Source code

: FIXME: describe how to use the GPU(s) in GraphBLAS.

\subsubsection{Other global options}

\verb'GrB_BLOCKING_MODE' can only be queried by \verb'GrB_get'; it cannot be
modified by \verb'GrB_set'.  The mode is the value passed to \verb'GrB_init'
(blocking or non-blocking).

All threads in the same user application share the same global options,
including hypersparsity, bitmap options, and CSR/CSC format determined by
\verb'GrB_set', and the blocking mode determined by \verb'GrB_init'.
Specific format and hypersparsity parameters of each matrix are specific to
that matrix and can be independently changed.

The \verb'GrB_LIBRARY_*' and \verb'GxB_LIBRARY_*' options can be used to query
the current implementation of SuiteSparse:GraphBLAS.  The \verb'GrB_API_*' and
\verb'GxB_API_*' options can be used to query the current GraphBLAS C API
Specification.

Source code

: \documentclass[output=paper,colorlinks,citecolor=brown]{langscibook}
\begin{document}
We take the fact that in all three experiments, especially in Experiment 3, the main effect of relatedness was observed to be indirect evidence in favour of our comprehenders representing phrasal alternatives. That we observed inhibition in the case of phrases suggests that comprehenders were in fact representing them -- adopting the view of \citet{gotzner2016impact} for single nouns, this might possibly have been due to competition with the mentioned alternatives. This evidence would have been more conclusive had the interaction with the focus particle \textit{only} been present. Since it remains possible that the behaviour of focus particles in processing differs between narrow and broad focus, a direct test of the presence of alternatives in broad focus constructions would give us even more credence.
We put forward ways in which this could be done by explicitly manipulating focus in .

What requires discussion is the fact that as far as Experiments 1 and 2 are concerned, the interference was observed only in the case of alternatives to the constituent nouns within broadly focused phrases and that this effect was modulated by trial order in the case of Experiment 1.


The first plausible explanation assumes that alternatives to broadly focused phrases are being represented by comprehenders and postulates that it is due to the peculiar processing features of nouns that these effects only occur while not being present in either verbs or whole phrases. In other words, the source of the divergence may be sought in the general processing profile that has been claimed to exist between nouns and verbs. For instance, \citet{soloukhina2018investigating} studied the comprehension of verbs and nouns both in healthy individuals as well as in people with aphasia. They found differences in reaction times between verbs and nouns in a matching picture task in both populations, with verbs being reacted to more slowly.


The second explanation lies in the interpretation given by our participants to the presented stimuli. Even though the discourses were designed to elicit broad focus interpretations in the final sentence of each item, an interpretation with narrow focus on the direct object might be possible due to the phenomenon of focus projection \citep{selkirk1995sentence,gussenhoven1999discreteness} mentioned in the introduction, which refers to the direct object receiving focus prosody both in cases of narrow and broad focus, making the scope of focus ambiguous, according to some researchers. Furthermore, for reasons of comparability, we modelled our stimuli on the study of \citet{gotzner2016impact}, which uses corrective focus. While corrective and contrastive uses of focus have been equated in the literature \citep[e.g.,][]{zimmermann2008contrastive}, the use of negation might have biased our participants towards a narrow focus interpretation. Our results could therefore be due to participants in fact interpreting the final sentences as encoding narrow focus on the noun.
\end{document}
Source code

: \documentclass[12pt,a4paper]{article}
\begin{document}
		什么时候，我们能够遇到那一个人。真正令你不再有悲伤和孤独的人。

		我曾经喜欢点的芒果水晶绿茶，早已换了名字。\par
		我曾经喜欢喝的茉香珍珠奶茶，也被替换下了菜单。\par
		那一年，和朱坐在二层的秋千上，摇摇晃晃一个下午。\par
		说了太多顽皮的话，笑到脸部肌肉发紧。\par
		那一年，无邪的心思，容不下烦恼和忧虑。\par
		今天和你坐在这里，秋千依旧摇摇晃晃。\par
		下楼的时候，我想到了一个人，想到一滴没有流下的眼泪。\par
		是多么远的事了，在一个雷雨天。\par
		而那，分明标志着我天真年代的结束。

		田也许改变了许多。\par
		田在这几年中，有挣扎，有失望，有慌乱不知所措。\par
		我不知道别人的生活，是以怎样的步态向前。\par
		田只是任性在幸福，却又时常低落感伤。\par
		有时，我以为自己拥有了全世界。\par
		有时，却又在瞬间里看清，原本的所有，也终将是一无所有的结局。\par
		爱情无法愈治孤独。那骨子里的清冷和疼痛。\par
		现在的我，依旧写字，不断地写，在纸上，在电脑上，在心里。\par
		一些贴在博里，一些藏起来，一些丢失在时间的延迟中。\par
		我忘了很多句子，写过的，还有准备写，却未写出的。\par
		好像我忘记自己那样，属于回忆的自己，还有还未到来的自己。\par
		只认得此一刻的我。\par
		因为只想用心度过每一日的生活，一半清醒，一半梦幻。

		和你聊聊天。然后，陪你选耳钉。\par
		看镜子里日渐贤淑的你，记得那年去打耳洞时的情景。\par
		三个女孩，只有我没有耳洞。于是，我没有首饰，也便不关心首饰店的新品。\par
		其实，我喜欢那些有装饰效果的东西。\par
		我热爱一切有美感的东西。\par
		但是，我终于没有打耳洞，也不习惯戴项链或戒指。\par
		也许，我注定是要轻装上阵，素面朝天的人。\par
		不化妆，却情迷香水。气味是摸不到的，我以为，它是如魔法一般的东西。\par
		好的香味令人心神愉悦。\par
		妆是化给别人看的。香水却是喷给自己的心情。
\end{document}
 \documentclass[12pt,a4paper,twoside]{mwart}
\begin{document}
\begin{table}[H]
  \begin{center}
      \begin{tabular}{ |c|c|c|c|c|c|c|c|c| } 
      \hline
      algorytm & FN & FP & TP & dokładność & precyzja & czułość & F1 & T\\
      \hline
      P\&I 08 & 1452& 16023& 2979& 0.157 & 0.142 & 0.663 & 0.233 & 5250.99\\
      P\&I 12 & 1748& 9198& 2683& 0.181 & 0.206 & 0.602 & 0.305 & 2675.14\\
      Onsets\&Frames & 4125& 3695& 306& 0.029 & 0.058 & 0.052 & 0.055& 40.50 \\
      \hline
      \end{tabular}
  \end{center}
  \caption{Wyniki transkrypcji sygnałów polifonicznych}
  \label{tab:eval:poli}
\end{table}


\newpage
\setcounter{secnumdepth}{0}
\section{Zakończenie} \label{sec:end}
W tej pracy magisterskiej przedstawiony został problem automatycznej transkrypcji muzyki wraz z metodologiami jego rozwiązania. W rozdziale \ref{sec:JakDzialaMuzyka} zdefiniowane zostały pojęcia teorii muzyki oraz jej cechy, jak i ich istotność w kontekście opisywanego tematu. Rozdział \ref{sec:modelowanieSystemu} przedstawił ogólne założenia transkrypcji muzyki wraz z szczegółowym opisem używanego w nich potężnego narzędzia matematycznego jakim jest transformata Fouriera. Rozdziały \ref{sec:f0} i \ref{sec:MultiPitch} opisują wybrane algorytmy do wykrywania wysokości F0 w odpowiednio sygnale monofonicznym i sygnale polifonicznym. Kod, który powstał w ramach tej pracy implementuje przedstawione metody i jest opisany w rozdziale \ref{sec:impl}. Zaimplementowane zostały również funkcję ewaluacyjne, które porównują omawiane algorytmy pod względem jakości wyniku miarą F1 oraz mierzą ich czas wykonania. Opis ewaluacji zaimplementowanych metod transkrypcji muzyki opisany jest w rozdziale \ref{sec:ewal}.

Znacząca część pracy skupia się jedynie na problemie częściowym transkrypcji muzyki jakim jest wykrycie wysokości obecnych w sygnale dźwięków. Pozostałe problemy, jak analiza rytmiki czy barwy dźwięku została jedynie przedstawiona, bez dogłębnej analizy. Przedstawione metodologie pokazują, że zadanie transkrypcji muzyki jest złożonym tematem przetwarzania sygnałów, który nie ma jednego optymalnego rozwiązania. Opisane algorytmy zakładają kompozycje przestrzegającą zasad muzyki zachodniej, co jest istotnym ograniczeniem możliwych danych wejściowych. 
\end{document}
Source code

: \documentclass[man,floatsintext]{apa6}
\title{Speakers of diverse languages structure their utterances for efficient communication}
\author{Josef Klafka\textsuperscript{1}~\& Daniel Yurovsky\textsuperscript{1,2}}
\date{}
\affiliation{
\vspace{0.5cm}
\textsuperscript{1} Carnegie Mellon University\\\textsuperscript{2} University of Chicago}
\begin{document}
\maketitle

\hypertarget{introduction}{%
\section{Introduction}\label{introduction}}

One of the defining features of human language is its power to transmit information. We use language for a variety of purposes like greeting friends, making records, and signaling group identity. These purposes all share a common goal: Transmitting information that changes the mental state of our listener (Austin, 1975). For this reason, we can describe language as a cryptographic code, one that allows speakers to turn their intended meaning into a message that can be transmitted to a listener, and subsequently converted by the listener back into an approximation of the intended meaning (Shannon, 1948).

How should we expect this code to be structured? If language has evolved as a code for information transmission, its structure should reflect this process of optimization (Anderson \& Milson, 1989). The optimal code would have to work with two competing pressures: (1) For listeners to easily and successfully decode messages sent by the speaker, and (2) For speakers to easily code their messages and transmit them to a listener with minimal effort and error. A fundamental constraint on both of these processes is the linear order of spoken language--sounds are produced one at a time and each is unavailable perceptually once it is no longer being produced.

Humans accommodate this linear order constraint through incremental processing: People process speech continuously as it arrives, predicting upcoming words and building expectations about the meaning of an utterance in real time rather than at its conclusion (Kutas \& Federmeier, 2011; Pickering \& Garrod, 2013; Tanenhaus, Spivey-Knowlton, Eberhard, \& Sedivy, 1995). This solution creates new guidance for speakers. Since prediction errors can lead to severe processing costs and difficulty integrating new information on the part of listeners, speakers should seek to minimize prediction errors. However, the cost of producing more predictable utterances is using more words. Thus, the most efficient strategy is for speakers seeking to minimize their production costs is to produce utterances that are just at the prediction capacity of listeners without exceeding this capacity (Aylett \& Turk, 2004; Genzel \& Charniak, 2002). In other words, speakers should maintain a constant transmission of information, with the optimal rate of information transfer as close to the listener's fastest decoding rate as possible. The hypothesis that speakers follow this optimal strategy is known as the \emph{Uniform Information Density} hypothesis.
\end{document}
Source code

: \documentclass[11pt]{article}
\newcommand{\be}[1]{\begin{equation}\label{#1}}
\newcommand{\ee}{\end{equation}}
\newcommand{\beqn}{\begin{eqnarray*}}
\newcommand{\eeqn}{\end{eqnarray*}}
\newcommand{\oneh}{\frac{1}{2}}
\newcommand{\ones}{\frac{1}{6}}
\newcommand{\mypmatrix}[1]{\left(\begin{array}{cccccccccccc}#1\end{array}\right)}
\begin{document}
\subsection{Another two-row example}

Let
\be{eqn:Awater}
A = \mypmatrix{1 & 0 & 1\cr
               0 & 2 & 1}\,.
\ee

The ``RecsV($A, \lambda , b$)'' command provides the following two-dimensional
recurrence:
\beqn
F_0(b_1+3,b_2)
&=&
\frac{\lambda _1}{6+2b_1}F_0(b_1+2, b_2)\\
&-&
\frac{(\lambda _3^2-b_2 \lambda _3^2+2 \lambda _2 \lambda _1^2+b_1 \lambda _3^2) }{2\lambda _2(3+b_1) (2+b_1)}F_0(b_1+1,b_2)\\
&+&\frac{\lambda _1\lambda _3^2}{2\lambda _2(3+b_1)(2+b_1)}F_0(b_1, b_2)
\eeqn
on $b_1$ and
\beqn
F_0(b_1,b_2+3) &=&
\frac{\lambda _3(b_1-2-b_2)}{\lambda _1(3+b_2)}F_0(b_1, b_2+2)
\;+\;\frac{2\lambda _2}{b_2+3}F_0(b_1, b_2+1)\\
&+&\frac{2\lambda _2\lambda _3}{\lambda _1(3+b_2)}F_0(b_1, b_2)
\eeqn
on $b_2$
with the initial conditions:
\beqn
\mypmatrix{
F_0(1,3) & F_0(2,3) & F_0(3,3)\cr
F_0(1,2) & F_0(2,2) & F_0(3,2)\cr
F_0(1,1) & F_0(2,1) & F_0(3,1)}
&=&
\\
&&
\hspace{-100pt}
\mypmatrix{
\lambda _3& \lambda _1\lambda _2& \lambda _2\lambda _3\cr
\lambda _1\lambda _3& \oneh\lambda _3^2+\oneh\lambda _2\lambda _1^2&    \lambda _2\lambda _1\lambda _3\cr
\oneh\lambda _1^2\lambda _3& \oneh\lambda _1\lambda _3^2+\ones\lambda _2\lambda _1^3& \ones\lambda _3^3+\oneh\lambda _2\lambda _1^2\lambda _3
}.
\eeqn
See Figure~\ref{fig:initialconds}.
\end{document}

========================

WHAT YOU HAVE TO DO
Lines after the one containing "We put forward" are not wanted; repeat exactly each line above from the first up to and including it.

SOLUTION TO THIS EXERCISE
Source code

: FIXME: describe how to use the GPU(s) in GraphBLAS.

\subsubsection{Other global options}

\verb'GrB_BLOCKING_MODE' can only be queried by \verb'GrB_get'; it cannot be
modified by \verb'GrB_set'.  The mode is the value passed to \verb'GrB_init'
(blocking or non-blocking).

All threads in the same user application share the same global options,
including hypersparsity, bitmap options, and CSR/CSC format determined by
\verb'GrB_set', and the blocking mode determined by \verb'GrB_init'.
Specific format and hypersparsity parameters of each matrix are specific to
that matrix and can be independently changed.

The \verb'GrB_LIBRARY_*' and \verb'GxB_LIBRARY_*' options can be used to query
the current implementation of SuiteSparse:GraphBLAS.  The \verb'GrB_API_*' and
\verb'GxB_API_*' options can be used to query the current GraphBLAS C API
Specification.

Source code

: \documentclass[output=paper,colorlinks,citecolor=brown]{langscibook}
\begin{document}
We take the fact that in all three experiments, especially in Experiment 3, the main effect of relatedness was observed to be indirect evidence in favour of our comprehenders representing phrasal alternatives. That we observed inhibition in the case of phrases suggests that comprehenders were in fact representing them -- adopting the view of \citet{gotzner2016impact} for single nouns, this might possibly have been due to competition with the mentioned alternatives. This evidence would have been more conclusive had the interaction with the focus particle \textit{only} been present. Since it remains possible that the behaviour of focus particles in processing differs between narrow and broad focus, a direct test of the presence of alternatives in broad focus constructions would give us even more credence.
We put forward ways in which this could be done by explicitly manipulating focus in .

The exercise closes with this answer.